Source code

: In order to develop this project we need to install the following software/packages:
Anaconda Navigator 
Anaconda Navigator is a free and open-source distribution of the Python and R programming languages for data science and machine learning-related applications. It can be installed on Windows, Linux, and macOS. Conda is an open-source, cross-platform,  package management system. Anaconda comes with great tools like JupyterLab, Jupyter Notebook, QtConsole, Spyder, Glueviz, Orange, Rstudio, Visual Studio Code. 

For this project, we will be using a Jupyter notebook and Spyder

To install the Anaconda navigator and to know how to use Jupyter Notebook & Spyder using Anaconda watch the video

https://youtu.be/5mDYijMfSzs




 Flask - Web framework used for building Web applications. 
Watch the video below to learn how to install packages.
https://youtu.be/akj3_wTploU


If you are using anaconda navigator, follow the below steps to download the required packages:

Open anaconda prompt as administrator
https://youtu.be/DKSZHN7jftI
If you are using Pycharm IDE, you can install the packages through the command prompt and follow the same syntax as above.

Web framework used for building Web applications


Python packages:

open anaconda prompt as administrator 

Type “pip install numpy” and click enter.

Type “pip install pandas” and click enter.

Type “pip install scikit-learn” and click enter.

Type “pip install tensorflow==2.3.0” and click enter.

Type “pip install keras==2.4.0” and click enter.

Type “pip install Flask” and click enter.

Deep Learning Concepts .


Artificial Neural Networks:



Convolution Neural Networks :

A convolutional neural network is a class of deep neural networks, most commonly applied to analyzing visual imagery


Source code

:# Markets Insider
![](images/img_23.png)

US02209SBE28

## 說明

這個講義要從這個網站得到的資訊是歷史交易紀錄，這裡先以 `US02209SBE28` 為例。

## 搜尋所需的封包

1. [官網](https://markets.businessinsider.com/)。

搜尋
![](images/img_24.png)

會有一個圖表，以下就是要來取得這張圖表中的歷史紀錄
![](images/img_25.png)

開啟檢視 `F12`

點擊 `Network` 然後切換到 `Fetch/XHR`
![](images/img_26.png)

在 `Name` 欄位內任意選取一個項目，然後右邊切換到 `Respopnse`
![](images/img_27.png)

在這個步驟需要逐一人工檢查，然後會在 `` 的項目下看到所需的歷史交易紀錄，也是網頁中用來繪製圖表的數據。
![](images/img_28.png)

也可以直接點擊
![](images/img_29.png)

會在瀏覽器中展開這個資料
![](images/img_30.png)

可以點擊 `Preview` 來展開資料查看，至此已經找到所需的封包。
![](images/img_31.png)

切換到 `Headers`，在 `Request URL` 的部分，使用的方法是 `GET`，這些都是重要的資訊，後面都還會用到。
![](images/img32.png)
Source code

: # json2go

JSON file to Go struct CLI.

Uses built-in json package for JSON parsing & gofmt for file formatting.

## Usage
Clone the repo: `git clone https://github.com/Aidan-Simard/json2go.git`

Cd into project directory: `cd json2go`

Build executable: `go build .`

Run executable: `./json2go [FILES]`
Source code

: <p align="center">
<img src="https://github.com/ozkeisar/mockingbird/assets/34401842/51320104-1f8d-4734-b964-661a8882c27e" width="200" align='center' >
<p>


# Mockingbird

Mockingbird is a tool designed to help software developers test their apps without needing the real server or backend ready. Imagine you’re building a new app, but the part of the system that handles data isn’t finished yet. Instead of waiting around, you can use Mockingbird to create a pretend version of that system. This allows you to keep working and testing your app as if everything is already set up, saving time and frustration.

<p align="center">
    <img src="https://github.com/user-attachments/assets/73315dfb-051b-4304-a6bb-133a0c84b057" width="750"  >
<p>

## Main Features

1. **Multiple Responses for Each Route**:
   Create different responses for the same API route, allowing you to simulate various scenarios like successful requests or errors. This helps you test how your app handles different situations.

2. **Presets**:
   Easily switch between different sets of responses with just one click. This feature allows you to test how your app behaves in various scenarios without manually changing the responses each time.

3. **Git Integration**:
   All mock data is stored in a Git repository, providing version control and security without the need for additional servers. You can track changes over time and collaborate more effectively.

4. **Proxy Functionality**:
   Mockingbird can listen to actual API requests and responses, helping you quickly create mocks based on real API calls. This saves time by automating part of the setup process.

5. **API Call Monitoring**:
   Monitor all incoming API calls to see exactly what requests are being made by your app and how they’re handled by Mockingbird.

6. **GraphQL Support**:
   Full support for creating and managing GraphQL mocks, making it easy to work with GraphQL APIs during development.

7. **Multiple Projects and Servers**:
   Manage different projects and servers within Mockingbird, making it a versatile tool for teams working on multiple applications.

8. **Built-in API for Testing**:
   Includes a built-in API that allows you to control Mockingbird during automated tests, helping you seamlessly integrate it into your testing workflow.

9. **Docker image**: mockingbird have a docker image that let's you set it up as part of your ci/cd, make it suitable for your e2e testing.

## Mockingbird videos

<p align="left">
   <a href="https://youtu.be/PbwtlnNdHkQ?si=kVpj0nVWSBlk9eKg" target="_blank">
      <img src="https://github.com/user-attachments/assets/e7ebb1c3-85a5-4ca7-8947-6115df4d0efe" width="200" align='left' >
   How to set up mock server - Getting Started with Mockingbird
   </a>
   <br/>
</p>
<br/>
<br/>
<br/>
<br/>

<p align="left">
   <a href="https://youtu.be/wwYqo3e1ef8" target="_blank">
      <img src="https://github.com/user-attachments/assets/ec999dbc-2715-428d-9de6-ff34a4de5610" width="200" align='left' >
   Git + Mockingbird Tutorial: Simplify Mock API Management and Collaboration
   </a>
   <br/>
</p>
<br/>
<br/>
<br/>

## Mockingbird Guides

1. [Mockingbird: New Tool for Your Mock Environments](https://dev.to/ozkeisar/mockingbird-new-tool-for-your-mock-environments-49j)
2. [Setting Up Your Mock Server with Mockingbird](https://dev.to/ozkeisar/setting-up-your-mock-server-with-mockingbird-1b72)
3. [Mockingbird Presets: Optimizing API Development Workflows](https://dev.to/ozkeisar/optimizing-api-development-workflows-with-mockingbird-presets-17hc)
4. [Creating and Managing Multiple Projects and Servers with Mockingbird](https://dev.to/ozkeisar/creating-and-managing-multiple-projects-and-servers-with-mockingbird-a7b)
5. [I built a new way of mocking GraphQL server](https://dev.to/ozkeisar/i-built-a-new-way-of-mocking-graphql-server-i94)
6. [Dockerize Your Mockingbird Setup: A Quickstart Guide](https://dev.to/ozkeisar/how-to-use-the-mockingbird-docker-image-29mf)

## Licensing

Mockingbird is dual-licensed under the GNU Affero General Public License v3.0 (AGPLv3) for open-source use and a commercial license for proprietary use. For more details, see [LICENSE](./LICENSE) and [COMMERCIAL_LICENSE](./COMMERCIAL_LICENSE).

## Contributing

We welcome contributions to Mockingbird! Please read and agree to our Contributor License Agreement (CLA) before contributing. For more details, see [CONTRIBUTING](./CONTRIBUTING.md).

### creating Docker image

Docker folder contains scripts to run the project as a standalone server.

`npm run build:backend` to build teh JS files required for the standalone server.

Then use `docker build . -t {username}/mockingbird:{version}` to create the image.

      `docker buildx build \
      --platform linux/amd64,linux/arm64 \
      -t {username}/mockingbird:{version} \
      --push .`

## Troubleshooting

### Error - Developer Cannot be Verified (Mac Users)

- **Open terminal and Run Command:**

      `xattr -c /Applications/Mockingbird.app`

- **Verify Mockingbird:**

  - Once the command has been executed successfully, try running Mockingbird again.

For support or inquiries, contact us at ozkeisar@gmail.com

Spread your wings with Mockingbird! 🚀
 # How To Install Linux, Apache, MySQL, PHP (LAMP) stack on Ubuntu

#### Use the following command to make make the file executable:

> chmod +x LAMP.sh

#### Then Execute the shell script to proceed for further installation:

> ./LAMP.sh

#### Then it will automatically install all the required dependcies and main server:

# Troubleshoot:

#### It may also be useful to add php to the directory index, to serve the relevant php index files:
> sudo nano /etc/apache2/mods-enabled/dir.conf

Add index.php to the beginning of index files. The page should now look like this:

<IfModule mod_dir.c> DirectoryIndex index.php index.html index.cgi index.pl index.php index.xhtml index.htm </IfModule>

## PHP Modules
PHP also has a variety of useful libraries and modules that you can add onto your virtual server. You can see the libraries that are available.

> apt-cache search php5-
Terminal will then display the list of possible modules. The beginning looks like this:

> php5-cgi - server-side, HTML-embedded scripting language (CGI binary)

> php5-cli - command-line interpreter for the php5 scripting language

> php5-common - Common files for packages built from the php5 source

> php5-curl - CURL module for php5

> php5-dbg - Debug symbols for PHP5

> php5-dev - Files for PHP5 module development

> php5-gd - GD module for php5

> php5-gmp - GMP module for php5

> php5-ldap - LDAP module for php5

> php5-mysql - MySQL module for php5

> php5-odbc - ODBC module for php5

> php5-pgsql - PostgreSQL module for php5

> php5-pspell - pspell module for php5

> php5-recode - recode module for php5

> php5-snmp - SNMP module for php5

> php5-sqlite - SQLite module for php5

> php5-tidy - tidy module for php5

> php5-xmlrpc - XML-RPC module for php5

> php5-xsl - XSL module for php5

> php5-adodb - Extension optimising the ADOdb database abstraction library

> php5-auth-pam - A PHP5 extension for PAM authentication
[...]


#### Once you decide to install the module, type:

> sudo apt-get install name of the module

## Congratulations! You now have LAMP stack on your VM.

::::::

[WHAT YOU NEED TO DO]: Starting at the first line of the records above, please copy each line exactly until you reach the line containing "https://youtu.be/DKSZHN7jftI". Include that line and stop there.

[RESULT FOR THIS EXERCISE]:
Source code

: In order to develop this project we need to install the following software/packages:
Anaconda Navigator 
Anaconda Navigator is a free and open-source distribution of the Python and R programming languages for data science and machine learning-related applications. It can be installed on Windows, Linux, and macOS. Conda is an open-source, cross-platform,  package management system. Anaconda comes with great tools like JupyterLab, Jupyter Notebook, QtConsole, Spyder, Glueviz, Orange, Rstudio, Visual Studio Code. 

For this project, we will be using a Jupyter notebook and Spyder

To install the Anaconda navigator and to know how to use Jupyter Notebook & Spyder using Anaconda watch the video

https://youtu.be/5mDYijMfSzs




 Flask - Web framework used for building Web applications. 
Watch the video below to learn how to install packages.
https://youtu.be/akj3_wTploU


If you are using anaconda navigator, follow the below steps to download the required packages:

Open anaconda prompt as administrator
https://youtu.be/DKSZHN7jftI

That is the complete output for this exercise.